Endlich waren alle Pralinen fertig und Arla hoffte inständig, sie würden bis zum Abend trocken sein. Rosalie wurde langsam ungeduldig und Arlassia dankte insgeheim dafür, das ihr Kind erst jetzt ihre Ungeduld zeigte. Sie zog ihr die festen Sandalen an und ging mit ihr vor die Tür. So gern würde sie wieder viel mehr an der frischen Luft sein mit dem Kind, doch ihr Alltag forderte nunmal etwas anderes. Sie passierten das Stadttor und Rosalie hopste wie ein aufgeregter kleiner Frosch auf den Wackelbeinchen an der Hand ihrer Mutter. Das Reh verhinderte einige Male einen Sturz, ließ ihr Kitz jedoch gewähren. Manchmal drängte sich ihr die Frage auf, ob sie Rosalie zuviel durchgehen ließ. Sie wischte den Gedanken fort und ihre Schritte führten Mutter und Tochter an den kleinen Bach im Tal. Sie liebte diesen Ort. Hier hatte sie sich in den Löwen verliebt. Den Mann, den sie schon Jahre gekannt hatte und dessen Anziehungskraft ihr nie verborgen geblieben war. Hier hatten sie Leuchtkäfer beobachtet und Arlassia griff nach den beiden Medaillons an ihrem Hals. Sie hatte es nicht für möglich gehalten, sie als Mutter mit einem kleinen Wirbelwind hatte einen großartigen Mann an ihrer Seite, der das Kind eines anderen Mannes annahm und liebte, als wäre sie sein eigen. Sie zog Rosalie die Sandalen aus, striff die eigenen von den Füßen und beide Mädchen, ein großes und ein kleines, tapsten durch den kühlen Bachlauf, spritzten ausgelassen mit Wasser umher und ihr Lachen hallte weit vom leichten Wind getragen über das Tal.


Nass und ausgelassen machten sich die beiden nach geraumer Zeit auf den Heimweg. Die Sonne stand schon recht niedrig und Arlassia nahm ihr Mädchen auf den Arm. Nun musste sie sich sputen. Rosalie musste zu Abend essen, die Kekse am Bach würden eine ordentliche und gesunde Mahlzeit nicht ersetzen. Ihr Herz tat nun freudige Hüpfer als sie sich der kleinen Behausung in der Melandruhochstraße näherte, denn die junge Frau erwartete Besuch. Kaum hatte sie Rosalie in der Küche abgesetzt und sich daran gemacht das Abendessen zu bereiten, klopfte es dreimal sacht an der Tür. Sie stob wie der Blitz an diese, öffnete sie und fiel dem Mann davor um den Hals. Aus der Küche krähte ein kleines Mädchen lauthals „Luuuuc!“

Kommentare 8

  • Einfach zuckersüß. Ich kann mich meinen Vorrednern nur in allen Punkten anschließen.

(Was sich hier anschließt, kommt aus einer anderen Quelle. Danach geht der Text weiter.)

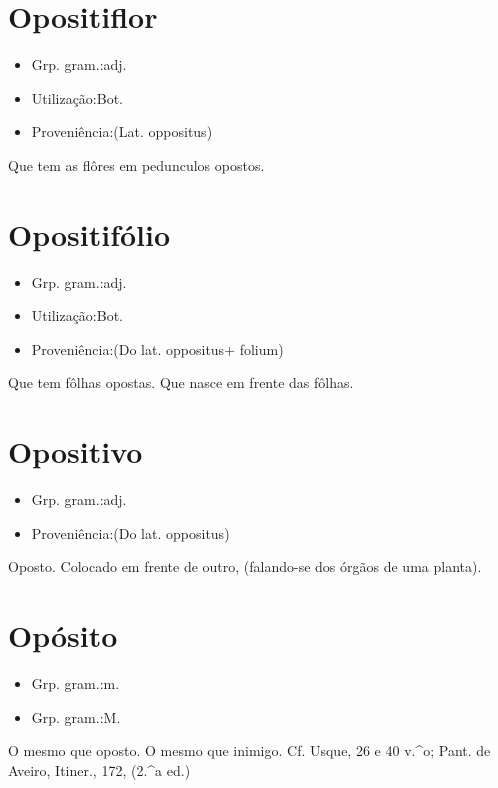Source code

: \section{Opositiflor}
\begin{itemize}
\item {Grp. gram.:adj.}
\end{itemize}
\begin{itemize}
\item {Utilização:Bot.}
\end{itemize}
\begin{itemize}
\item {Proveniência:(Lat. \textunderscore oppositus\textunderscore )}
\end{itemize}
Que tem as flôres em pedunculos opostos.
\section{Opositifólio}
\begin{itemize}
\item {Grp. gram.:adj.}
\end{itemize}
\begin{itemize}
\item {Utilização:Bot.}
\end{itemize}
\begin{itemize}
\item {Proveniência:(Do lat. \textunderscore oppositus\textunderscore  + \textunderscore folium\textunderscore )}
\end{itemize}
Que tem fôlhas opostas.
Que nasce em frente das fôlhas.
\section{Opositivo}
\begin{itemize}
\item {Grp. gram.:adj.}
\end{itemize}
\begin{itemize}
\item {Proveniência:(Do lat. \textunderscore oppositus\textunderscore )}
\end{itemize}
Oposto.
Colocado em frente de outro, (falando-se dos órgãos de uma planta).
\section{Opósito}
\begin{itemize}
\item {Grp. gram.:m.}
\end{itemize}
\begin{itemize}
\item {Grp. gram.:M.}
\end{itemize}
O mesmo que \textunderscore oposto\textunderscore .
O mesmo que \textunderscore inimigo\textunderscore . Cf. \textunderscore Usque\textunderscore , 26 e 40 v.^o; Pant. de Aveiro, \textunderscore Itiner.\textunderscore , 172, (2.^a ed.)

    Rosalie hat aber auch ein kräfitges Stimmorgan... oh man. *g*

  • <3
    Ich mag wie diese Geschichten immer schön enden, so ganz ohne Anzeichen von irgendetwas...schlimmen!
    Sowas ähnliches schreib ich auch grad.
    Singt!

  • Awwww ~
    Mir geht bei so was einfach nur das Herz auf. Ich kann mütterliche Gefühle natürlich nicht nachempfinden, aber ich habe eine kleine Nichte und irgendwie ist das ganz ähnlich, wenn die mal bei mir ist. Ich finds einfach toll, dass du diese Einblicke in das Leben der Liese gewährst und freue mich immer wieder mal davon zu lesen.

    <3

    • Vielen lieben Dank. Sie ist nunmal eine Heldin des Alltags. Ich freu mich, daß es dir gefällt.

  • Wie Röschen immer brüllt - ich muss jedes Mal schmunzeln.